**What the task asks**
Working from the listing below, pick each line containing the word "correct" and copy it.
**** Data for review ****
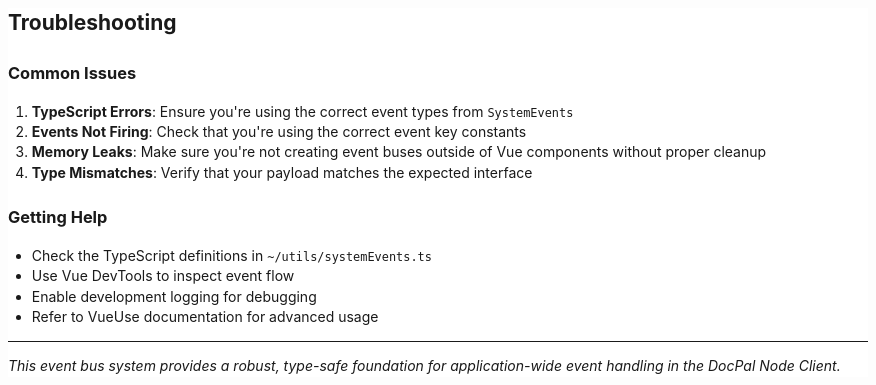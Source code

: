 ## Troubleshooting

### Common Issues

1. **TypeScript Errors**: Ensure you're using the correct event types from `SystemEvents`
2. **Events Not Firing**: Check that you're using the correct event key constants
3. **Memory Leaks**: Make sure you're not creating event buses outside of Vue components without proper cleanup
4. **Type Mismatches**: Verify that your payload matches the expected interface

### Getting Help

- Check the TypeScript definitions in `~/utils/systemEvents.ts`
- Use Vue DevTools to inspect event flow
- Enable development logging for debugging
- Refer to VueUse documentation for advanced usage

---

*This event bus system provides a robust, type-safe foundation for application-wide event handling in the DocPal Node Client.*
****
**Exercise solution**
1. **TypeScript Errors**: Ensure you're using the correct event types from `SystemEvents`
2. **Events Not Firing**: Check that you're using the correct event key constants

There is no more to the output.